Reproduce every line below exactly as written; do not include the images.

## Document images with source code
━━━━━━━━━━━━━━━━━━━━━━━━━━━━━━

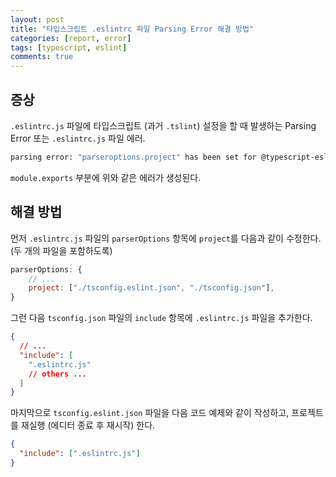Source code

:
 ```yaml
---
layout: post
title: "타입스크립트 .eslintrc 파일 Parsing Error 해결 방법"
categories: [report, error]
tags: [typescript, eslint]
comments: true
---
```


## 증상

`.eslintrc.js` 파일에 타입스크립트 (과거 `.tslint`) 설정을 할 때 발생하는 Parsing Error 또는 `.eslintrc.js` 파일 에러.

```bash
parsing error: "parseroptions.project" has been set for @typescript-eslint/parser. the file does not match your project config: .eslintrc.js. the file must be included in at least one of the projects provided.
```

`module.exports` 부분에 위와 같은 에러가 생성된다.

## 해결 방법

먼저 `.eslintrc.js` 파일의 `parserOptions` 항목에 `project`를 다음과 같이 수정한다. (두 개의 파일을 포함하도록)

```js
parserOptions: {
    // ...
    project: ["./tsconfig.eslint.json", "./tsconfig.json"],
}
```

그런 다음 `tsconfig.json` 파일의 `include` 항목에 `.eslintrc.js` 파일을 추가한다.

```json
{
  // ...
  "include": [
    ".eslintrc.js"
    // others ...
  ]
}
```

마지막으로 `tsconfig.eslint.json` 파일을 다음 코드 예제와 같이 작성하고, 프로젝트를 재실행 (에디터 종료 후 재시작) 한다.

```json
{
  "include": [".eslintrc.js"]
}
```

━━━━━━━━━━━━━━━━━━━━━━━━━━━━━━

## Response box
Source code

:
 ```yaml
---
layout: post
title: "타입스크립트 .eslintrc 파일 Parsing Error 해결 방법"
categories: [report, error]
tags: [typescript, eslint]
comments: true
---
```


## 증상

`.eslintrc.js` 파일에 타입스크립트 (과거 `.tslint`) 설정을 할 때 발생하는 Parsing Error 또는 `.eslintrc.js` 파일 에러.

```bash
parsing error: "parseroptions.project" has been set for @typescript-eslint/parser. the file does not match your project config: .eslintrc.js. the file must be included in at least one of the projects provided.
```

`module.exports` 부분에 위와 같은 에러가 생성된다.

## 해결 방법

먼저 `.eslintrc.js` 파일의 `parserOptions` 항목에 `project`를 다음과 같이 수정한다. (두 개의 파일을 포함하도록)

```js
parserOptions: {
    // ...
    project: ["./tsconfig.eslint.json", "./tsconfig.json"],
}
```

그런 다음 `tsconfig.json` 파일의 `include` 항목에 `.eslintrc.js` 파일을 추가한다.

```json
{
  // ...
  "include": [
    ".eslintrc.js"
    // others ...
  ]
}
```

마지막으로 `tsconfig.eslint.json` 파일을 다음 코드 예제와 같이 작성하고, 프로젝트를 재실행 (에디터 종료 후 재시작) 한다.

```json
{
  "include": [".eslintrc.js"]
}
```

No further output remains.